イノベーター

「あそこの店はジャズしかかかってないねんで!」
「散髪したあとコーヒー出るねん!」
今では珍しくもなんともないけれど、29年前にはすごくセンセーショナルだった。

「完全予約制やねんで!」
予約制を導入したのも早かったせいでずいぶん驚かれた。ちなみに完全とは言ってないのに勝手に完全予約制だと吹聴されるほどショッキングな出来事だったのだ。
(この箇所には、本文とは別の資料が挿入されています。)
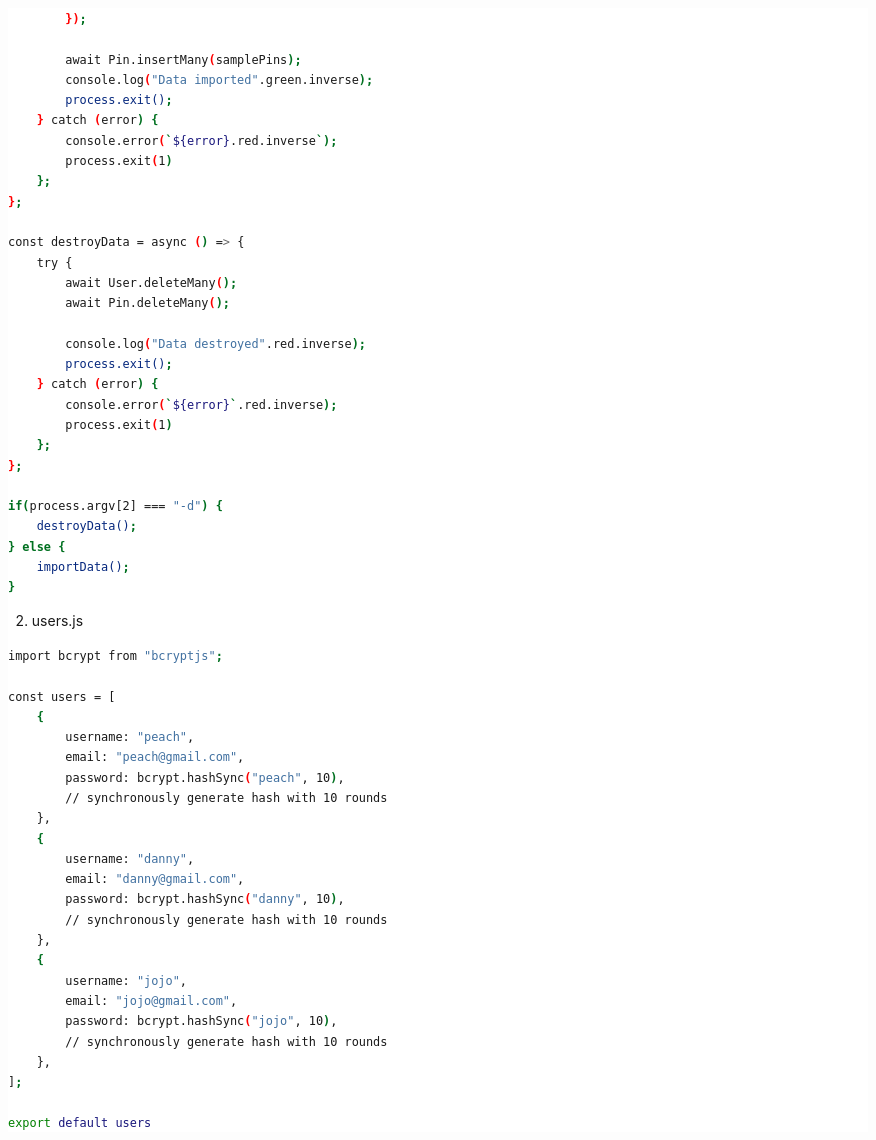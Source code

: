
 ```sh
        }); 

        await Pin.insertMany(samplePins); 
        console.log("Data imported".green.inverse); 
        process.exit(); 
    } catch (error) {
        console.error(`${error}.red.inverse`); 
        process.exit(1)
    };
}; 

const destroyData = async () => {
    try {
        await User.deleteMany();
        await Pin.deleteMany();

        console.log("Data destroyed".red.inverse); 
        process.exit(); 
    } catch (error) {
        console.error(`${error}`.red.inverse); 
        process.exit(1)
    };
}; 

if(process.argv[2] === "-d") {
    destroyData(); 
} else {
    importData(); 
}
```

2. users.js 
```sh
import bcrypt from "bcryptjs"; 

const users = [
    {
        username: "peach", 
        email: "peach@gmail.com", 
        password: bcrypt.hashSync("peach", 10), 
        // synchronously generate hash with 10 rounds
    }, 
    {
        username: "danny", 
        email: "danny@gmail.com", 
        password: bcrypt.hashSync("danny", 10), 
        // synchronously generate hash with 10 rounds
    }, 
    {
        username: "jojo", 
        email: "jojo@gmail.com", 
        password: bcrypt.hashSync("jojo", 10), 
        // synchronously generate hash with 10 rounds
    }, 
]; 

export default users
```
こういうしょうもないことでも、人々の噂になるとそれなりの集客効果はあるようで、オープン後すぐバブルの波に乗って経営が安定した。
あの頃に比べると、いまのほうが色んなことに挑戦しているのにインパクトは弱い。たとえば、
「すごくデカいスピーカーでジャズが聴ける」
「平日の夜はビールも飲める」
「鹿の剥製が壁にかかってる」
悪くはないが、ビックリマークが付くほどじゃない。長年停滞していた理由のひとつは、顧客に驚きを、ワクワクするようなサプライズを提供しなかったからではないか。

そんな中で
「散髪行ったらTシャツ売ってた!」
というのは場外ホームランとまではいかないが、久々のスマッシュヒットとなったようで、けっこうTシャツが売れるのである。記念すべき第一回の30周年アニバーサリーTシャツは一ヶ月で完売。しかしこれも数年後にはどこのサロンでもTシャツ売ってるのは当たり前で誰も真似なんてしなくなるんだろうか。